`The Low Down' never rises to its potential

April 20, 2001|By Chris Kaltenbach | Chris Kaltenbach,SUN MOVIE CRITIC

The hero of "The Low Down" is Frank, a guy who has no idea what he wants to do with his life, either personally or professionally, and only some vague inkling that he needs to know better.

That could be the basis of an interesting film, as Frank stumbles through his days in search of ... something. But for filmmaker Jamie Thraves, the fact of this guy's emotional inertia is what makes him interesting, not his efforts to get beyond it.

The result is a film as uninvolving as Frank's life, far too content to simply follow Frank around, without offering much in the way of insight. We start out not caring much for Frank and his equally uninvolving friends, and we end up pretty much the same way.

Firmly ensconced in his late 20s, Frank (Aidan Gillen) works as a prop-maker for British television, designing big heads and big hands and other outlandish things for game shows and the like. This enables audiences to see that Frank is a creative person and hints at the fascinating life he could be leading, if only he applied himself to it.

But he's too busy hanging out with his buds, watching the world go by and dealing with this occasional feeling that something is missing.

Then, while shopping for a new apartment - and even getting up the energy for something as involved as that takes some doing - Frank runs into Ruby (Kate Ashfield), a disarmingly up-front real estate agent who shows him a few flats that even she admits are hovels. Attracted by her honesty and her shy smile, he summons the nerve to ask her out on a date.

The two seem to hit it off, but then, in the time-honored tradition of movie loners everywhere, Frank is overwhelmed by his good fortune. He never manages to say how he feels about her (she's got some issues too, including a resistance to intimacy that Frank deals with by pretending it's not an issue), and soon he's reduced to staring at her from afar, spying on her for no discernible reason other than his chronic tendency to avoid any matter of substance.

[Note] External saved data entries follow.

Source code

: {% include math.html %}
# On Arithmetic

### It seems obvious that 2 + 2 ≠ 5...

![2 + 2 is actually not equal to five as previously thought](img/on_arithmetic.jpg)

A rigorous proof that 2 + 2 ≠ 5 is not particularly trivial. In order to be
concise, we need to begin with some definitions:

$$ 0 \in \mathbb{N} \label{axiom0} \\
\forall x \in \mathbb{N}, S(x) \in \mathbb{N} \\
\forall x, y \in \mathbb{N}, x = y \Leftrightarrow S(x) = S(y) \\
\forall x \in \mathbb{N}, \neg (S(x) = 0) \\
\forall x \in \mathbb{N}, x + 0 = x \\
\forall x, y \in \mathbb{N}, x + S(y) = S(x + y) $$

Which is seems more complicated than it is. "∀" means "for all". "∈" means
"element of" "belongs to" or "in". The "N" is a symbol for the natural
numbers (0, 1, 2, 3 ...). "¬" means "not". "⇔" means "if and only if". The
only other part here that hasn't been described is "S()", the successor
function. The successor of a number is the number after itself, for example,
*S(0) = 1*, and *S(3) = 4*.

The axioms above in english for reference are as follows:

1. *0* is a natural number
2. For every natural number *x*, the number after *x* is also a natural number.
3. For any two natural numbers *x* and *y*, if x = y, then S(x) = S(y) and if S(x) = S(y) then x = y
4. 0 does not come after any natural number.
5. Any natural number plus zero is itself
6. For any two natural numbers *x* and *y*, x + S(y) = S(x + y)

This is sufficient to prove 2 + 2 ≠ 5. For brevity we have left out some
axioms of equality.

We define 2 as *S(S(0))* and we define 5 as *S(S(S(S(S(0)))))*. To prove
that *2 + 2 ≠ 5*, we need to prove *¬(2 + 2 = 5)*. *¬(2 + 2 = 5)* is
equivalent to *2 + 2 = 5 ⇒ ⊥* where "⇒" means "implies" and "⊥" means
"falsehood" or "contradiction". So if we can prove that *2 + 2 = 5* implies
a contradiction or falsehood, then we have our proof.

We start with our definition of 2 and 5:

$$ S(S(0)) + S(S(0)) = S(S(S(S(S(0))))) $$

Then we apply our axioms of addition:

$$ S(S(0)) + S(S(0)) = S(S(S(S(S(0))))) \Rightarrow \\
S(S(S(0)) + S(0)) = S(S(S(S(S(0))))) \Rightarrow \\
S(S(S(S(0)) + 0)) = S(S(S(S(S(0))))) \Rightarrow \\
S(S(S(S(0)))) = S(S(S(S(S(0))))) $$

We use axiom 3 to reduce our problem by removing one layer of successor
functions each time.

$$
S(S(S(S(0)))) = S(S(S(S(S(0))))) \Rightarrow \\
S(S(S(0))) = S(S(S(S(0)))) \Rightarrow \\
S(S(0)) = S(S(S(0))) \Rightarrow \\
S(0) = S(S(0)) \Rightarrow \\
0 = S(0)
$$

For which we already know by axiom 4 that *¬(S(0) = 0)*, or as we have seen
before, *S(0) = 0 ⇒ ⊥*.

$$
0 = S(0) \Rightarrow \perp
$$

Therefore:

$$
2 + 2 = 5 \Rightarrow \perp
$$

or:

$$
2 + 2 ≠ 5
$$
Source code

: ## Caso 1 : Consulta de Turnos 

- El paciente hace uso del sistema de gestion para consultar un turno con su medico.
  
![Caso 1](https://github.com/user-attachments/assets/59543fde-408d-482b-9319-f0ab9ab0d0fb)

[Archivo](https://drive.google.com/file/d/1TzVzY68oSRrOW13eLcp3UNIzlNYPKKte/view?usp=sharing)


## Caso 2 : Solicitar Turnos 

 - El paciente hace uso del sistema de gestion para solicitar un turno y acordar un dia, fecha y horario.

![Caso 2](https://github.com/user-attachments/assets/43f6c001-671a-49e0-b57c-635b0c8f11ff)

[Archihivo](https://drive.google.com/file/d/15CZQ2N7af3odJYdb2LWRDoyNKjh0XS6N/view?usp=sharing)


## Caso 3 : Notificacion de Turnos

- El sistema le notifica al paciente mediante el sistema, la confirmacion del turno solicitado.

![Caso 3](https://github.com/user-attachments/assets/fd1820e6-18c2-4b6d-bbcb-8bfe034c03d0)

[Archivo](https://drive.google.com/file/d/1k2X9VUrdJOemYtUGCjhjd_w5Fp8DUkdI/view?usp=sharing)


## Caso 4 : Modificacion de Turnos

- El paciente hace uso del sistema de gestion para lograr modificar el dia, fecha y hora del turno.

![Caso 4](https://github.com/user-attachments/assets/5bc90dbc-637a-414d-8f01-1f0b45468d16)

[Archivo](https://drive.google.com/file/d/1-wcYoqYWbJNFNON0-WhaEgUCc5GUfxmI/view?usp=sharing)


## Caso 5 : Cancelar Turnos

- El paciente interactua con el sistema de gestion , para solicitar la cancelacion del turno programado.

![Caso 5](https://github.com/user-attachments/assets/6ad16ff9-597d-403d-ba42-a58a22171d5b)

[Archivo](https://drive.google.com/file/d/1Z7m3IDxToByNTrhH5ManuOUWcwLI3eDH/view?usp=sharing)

You'd think all of this would be headed somewhere, but it really isn't. Frank remains unwilling to wrestle with his demons, and Frank's friends remain unwilling to acknowledge theirs even exist. The entire film is so resolutely downplayed that, when a flash point finally occurs and one of Frank's pals loses it for a moment, it doesn't seem so much a logical progression of the story as an acknowledgment by Thraves that it's time for something to happen.

Gillen and Ashfield do what they can with their characters; he tries to make aimlessness appealing, with mixed results, while her winsome appeal (and vague air of mystery) only serves to deepen our frustration.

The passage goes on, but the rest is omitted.